When Bigger Just Means Better

When MrBeast first started on Youtube, he did what plenty of kids his age did: He recorded his screen while playing some Minecraft, battling others in Pokémon, and going for epic shots in Call of Duty. After a few years of doing that with very minor success, he began showing himself on camera, making short films with his friends. His growth sped up, but it was not until they did crazy stunts, like wrapping himself in cellophane and toilet paper or counting to 100,000, that his channel really picked up steam.

Ever since, once question has been driving MrBeast’s ideas for new videos: “How can we make something even bigger?” That’s how we got videos of him giving away $10,000 to strangers, filling his friend’s house with Lego, and, more recently, a full-on replication of Squid Game in real-life.

When his production budget increased so drastically, however, the tone of his videos subtly started shifting. There are still the usual, larger-than-life MrBeast videos his more than 100 million subscribers have become used to, but suddenly, other types of videos have entered the picture. “I cleaned the world’s dirtiest beach,” for example. MrBeast gives $1,000,000 worth of food to people in need, opens a restaurant that pays you to eat there, and cures 1,000 people’s glaucoma, cataracts, and other vision-affecting conditions. What happened?

At some point, Jimmy Donaldson realized: From now on, bigger just means better. If you’ve already reached Netflix-level production value on your Youtube videos, there isn’t much higher you can go by spending more — but you can make content about more important causes.
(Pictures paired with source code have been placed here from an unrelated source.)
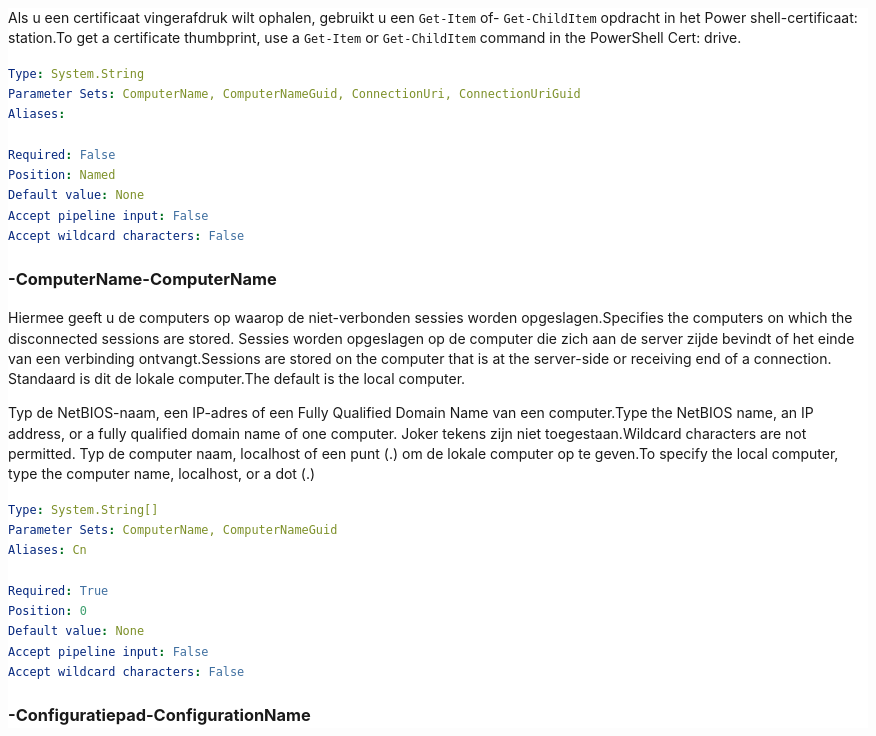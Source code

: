 <span data-ttu-id="e039b-203">Als u een certificaat vingerafdruk wilt ophalen, gebruikt u een `Get-Item` of- `Get-ChildItem` opdracht in het Power shell-certificaat: station.</span><span class="sxs-lookup"><span data-stu-id="e039b-203">To get a certificate thumbprint, use a `Get-Item` or `Get-ChildItem` command in the PowerShell Cert: drive.</span></span>

```yaml
Type: System.String
Parameter Sets: ComputerName, ComputerNameGuid, ConnectionUri, ConnectionUriGuid
Aliases:

Required: False
Position: Named
Default value: None
Accept pipeline input: False
Accept wildcard characters: False
```

### <span data-ttu-id="e039b-204">-ComputerName</span><span class="sxs-lookup"><span data-stu-id="e039b-204">-ComputerName</span></span>

<span data-ttu-id="e039b-205">Hiermee geeft u de computers op waarop de niet-verbonden sessies worden opgeslagen.</span><span class="sxs-lookup"><span data-stu-id="e039b-205">Specifies the computers on which the disconnected sessions are stored.</span></span> <span data-ttu-id="e039b-206">Sessies worden opgeslagen op de computer die zich aan de server zijde bevindt of het einde van een verbinding ontvangt.</span><span class="sxs-lookup"><span data-stu-id="e039b-206">Sessions are stored on the computer that is at the server-side or receiving end of a connection.</span></span> <span data-ttu-id="e039b-207">Standaard is dit de lokale computer.</span><span class="sxs-lookup"><span data-stu-id="e039b-207">The default is the local computer.</span></span>

<span data-ttu-id="e039b-208">Typ de NetBIOS-naam, een IP-adres of een Fully Qualified Domain Name van een computer.</span><span class="sxs-lookup"><span data-stu-id="e039b-208">Type the NetBIOS name, an IP address, or a fully qualified domain name of one computer.</span></span> <span data-ttu-id="e039b-209">Joker tekens zijn niet toegestaan.</span><span class="sxs-lookup"><span data-stu-id="e039b-209">Wildcard characters are not permitted.</span></span> <span data-ttu-id="e039b-210">Typ de computer naam, localhost of een punt (.) om de lokale computer op te geven.</span><span class="sxs-lookup"><span data-stu-id="e039b-210">To specify the local computer, type the computer name, localhost, or a dot (.)</span></span>

```yaml
Type: System.String[]
Parameter Sets: ComputerName, ComputerNameGuid
Aliases: Cn

Required: True
Position: 0
Default value: None
Accept pipeline input: False
Accept wildcard characters: False
```

### <span data-ttu-id="e039b-211">-Configuratiepad</span><span class="sxs-lookup"><span data-stu-id="e039b-211">-ConfigurationName</span></span>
You can tell a different story rather than just a more expensive one.

The allure of “bigger” is that it promises to work. If counting to 10,000 is a hit, counting to 100,000 is almost guaranteed to get you even more fame. Most of us never max out on our “bigger” potential — and so forever stay stuck in a hamster wheel of mundane aspirations. When you look at people at the very top of the “bigger” chain, however — Bill Gates, Meryl Streep, MrBeast — you’ll almost always see them turning to “better.” Better ways to spend and donate their money, better issues to bring awareness to, better stories to share and spread across the world.

The lesson for us is that “better” is an option long before “bigger” runs out. You don’t have to make a million first to start selling a better digital product. You don’t need to retire to make a documentary about a town that’s dear to you. Often, “better” is the better way to go “bigger,” and we’re just scared to take a leap of faith.
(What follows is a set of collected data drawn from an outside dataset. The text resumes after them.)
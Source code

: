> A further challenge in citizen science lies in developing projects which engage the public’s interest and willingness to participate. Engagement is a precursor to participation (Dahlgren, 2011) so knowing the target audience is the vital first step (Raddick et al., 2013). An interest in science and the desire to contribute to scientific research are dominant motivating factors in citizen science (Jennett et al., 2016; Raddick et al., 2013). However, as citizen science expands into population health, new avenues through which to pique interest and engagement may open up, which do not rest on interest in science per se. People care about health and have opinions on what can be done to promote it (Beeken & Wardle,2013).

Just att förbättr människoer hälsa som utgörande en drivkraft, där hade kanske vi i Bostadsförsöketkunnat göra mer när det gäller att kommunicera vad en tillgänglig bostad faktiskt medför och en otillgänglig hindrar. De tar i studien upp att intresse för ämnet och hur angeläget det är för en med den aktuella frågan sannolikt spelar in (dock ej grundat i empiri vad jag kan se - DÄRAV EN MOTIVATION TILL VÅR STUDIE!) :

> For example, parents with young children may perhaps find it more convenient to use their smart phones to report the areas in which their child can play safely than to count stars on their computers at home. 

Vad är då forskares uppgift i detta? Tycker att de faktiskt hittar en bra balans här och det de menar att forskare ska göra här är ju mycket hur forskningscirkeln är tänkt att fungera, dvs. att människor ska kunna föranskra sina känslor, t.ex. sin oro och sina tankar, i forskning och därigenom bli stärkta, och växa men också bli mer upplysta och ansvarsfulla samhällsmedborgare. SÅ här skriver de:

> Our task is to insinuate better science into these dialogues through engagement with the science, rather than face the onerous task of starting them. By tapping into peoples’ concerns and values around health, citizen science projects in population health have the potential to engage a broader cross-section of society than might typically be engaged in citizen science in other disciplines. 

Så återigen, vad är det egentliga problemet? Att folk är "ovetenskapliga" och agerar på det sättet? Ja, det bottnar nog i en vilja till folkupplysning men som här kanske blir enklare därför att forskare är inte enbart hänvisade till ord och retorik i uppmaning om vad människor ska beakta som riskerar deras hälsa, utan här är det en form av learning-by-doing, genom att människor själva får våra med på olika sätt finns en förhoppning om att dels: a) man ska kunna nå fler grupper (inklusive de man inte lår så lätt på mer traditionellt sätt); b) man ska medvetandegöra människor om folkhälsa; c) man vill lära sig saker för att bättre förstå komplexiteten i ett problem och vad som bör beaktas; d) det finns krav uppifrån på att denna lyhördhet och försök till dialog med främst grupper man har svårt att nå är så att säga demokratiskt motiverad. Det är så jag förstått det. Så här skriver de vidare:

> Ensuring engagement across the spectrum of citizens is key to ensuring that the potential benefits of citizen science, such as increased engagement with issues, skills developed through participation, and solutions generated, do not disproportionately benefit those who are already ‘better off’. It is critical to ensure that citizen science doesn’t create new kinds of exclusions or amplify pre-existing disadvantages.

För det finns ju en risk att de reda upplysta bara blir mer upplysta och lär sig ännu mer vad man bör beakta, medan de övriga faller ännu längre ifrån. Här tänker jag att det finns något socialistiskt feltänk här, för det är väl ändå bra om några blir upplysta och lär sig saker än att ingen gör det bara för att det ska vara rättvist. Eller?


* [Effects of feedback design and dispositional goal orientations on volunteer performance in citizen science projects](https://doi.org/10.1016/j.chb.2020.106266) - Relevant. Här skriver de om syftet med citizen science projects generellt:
For MrBeast, “bigger” first meant putting more of himself into his videos — often literally. Then, he had to up the stakes of what he was doing on camera, and now, the craziness of his next stunt is only limited by his imagination. Thankfully, Jimmy never forgot about “better” along the way. He remembered that “bigger” is only a means to an end, and once he reached that end, he began choosing “better” instead.

The world wants to reward us with more for more, but if we insist on getting more for better, usually, it is still happy to comply. For every next step, ask yourself: Is “bigger” really just bigger? Or does “bigger” actually mean “better?” Act accordingly, and whether it is views, subscribers, readers, fans, money, impact, or glory you seek, the spoils will never be in short supply.